Okul öncesi eğitimin özellikle sosyo kültürel, sosyo ekonomik yönden geri kalmış yörelerde bir an önce zorunlu hale getirilip %100’lere varan bir orana çıkarılması gerekmektedir. Zira öğretim kademeleri arasında okul öncesi eğitim döneminin önemi artık inkar edilmez bir gerçek. Özellikle de eğitimin niteliği konusunda ciddi adımlar atılması gereken, bölgeler arası dengesizliklerin siyasal sorunlara kolaylıkla dönüşebildiği ülkemizde bu önem daha da büyük boyutlardadır. Aslında bu öneminden dolayı okul öncesi eğitimin sorun olmaktan çoktan çıkarılması gerekiyordu.

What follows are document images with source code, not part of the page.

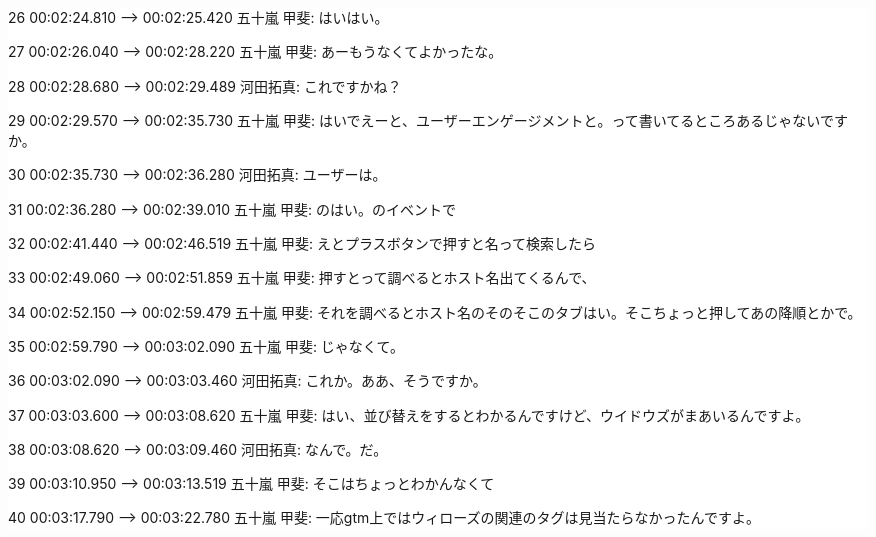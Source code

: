 26
00:02:24.810 --> 00:02:25.420
五十嵐 甲斐: はいはい。

27
00:02:26.040 --> 00:02:28.220
五十嵐 甲斐: あーもうなくてよかったな。

28
00:02:28.680 --> 00:02:29.489
河田拓真: これですかね？

29
00:02:29.570 --> 00:02:35.730
五十嵐 甲斐: はいでえーと、ユーザーエンゲージメントと。って書いてるところあるじゃないですか。

30
00:02:35.730 --> 00:02:36.280
河田拓真: ユーザーは。

31
00:02:36.280 --> 00:02:39.010
五十嵐 甲斐: のはい。のイベントで

32
00:02:41.440 --> 00:02:46.519
五十嵐 甲斐: えとプラスボタンで押すと名って検索したら

33
00:02:49.060 --> 00:02:51.859
五十嵐 甲斐: 押すとって調べるとホスト名出てくるんで、

34
00:02:52.150 --> 00:02:59.479
五十嵐 甲斐: それを調べるとホスト名のそのそこのタブはい。そこちょっと押してあの降順とかで。

35
00:02:59.790 --> 00:03:02.090
五十嵐 甲斐: じゃなくて。

36
00:03:02.090 --> 00:03:03.460
河田拓真: これか。ああ、そうですか。

37
00:03:03.600 --> 00:03:08.620
五十嵐 甲斐: はい、並び替えをするとわかるんですけど、ウイドウズがまあいるんですよ。

38
00:03:08.620 --> 00:03:09.460
河田拓真: なんで。だ。

39
00:03:10.950 --> 00:03:13.519
五十嵐 甲斐: そこはちょっとわかんなくて

40
00:03:17.790 --> 00:03:22.780
五十嵐 甲斐: 一応gtm上ではウィローズの関連のタグは見当たらなかったんですよ。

Ülkemizdeki okul öncesi eğitim kurumlarındaki yıllar itibariyle okullaşma oranlarına bakıldığında 1985-1995 arasındaki oranların % 4,1 ile % 7,6 arasında değiştiği görülürken bu oranların dünya sıralamasında çok gerilerde olduğu açıkça görülür. Aynı dönemde 1997 yılı itibariyle gelişmiş ülkelerdeki oranların % 40 ile %100 arasında değiştiği yönündeki verilere bakılınca ülkemizdeki durumun hala içler acısı denebilecek durumda olduğu söylenebilir. Planlı kalkınmanın başladığı 1960’lı yıllardan bu yana hala bu düzeylerde kalmamızın gerekçeleri üzerinde ilgililerin ciddi bir şekilde düşünmesi gerekiyor.